_Required work:_
Look through the data below and, wherever a line carries the word "position", please copy that line.

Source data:
────────────────

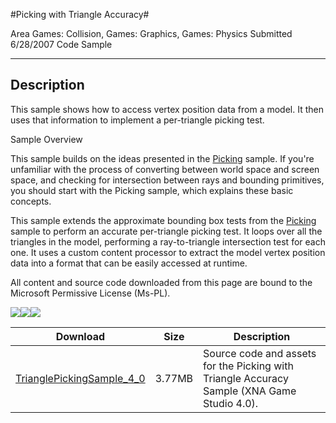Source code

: #Picking with Triangle Accuracy#

Area
Games: Collision, Games: Graphics, Games: Physics
Submitted
6/28/2007
Code Sample

---

## Description

This sample shows how to access vertex position data from a model. It then uses that information to implement a per-triangle picking test.

Sample Overview

This sample builds on the ideas presented in the [Picking](https://github.com/simondarksidej/XNAGameStudio/wiki/Picking) sample. If you're unfamiliar with the process of converting between world space and screen space, and checking for intersection between rays and bounding primitives, you should start with the Picking sample, which explains these basic concepts.

This sample extends the approximate bounding box tests from the [Picking](https://github.com/simondarksidej/XNAGameStudio/wiki/Picking) sample to perform an accurate per-triangle picking test. It loops over all the triangles in the model, performing a ray-to-triangle intersection test for each one. It uses a custom content processor to extract the model vertex position data into a format that can be easily accessed at runtime.


All content and source code downloaded from this page are bound to the Microsoft Permissive License (Ms-PL).

![](https://github.com/simondarksidej/XNAGameStudio/blob/master/Images/XNA_PickingTriangle_01_small.jpg?raw=true)![](https://github.com/simondarksidej/XNAGameStudio/blob/master/Images/XNA_PickingTriangle_02_small.jpg?raw=true)![](https://github.com/simondarksidej/XNAGameStudio/blob/master/Images/XNA_PickingTriangle_03_small.jpg?raw=true)

		

Download | Size | Description
---|---|---|
[TrianglePickingSample_4_0](https://github.com/simondarksidej/XNAGameStudio/tree/master/Samples/TrianglePickingSample_4_0) | 3.77MB | Source code and assets for the Picking with Triangle Accuracy Sample (XNA Game Studio 4.0).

────────────────

_Solution to the problem:_
This sample shows how to access vertex position data from a model. It then uses that information to implement a per-triangle picking test.
This sample extends the approximate bounding box tests from the [Picking](https://github.com/simondarksidej/XNAGameStudio/wiki/Picking) sample to perform an accurate per-triangle picking test. It loops over all the triangles in the model, performing a ray-to-triangle intersection test for each one. It uses a custom content processor to extract the model vertex position data into a format that can be easily accessed at runtime.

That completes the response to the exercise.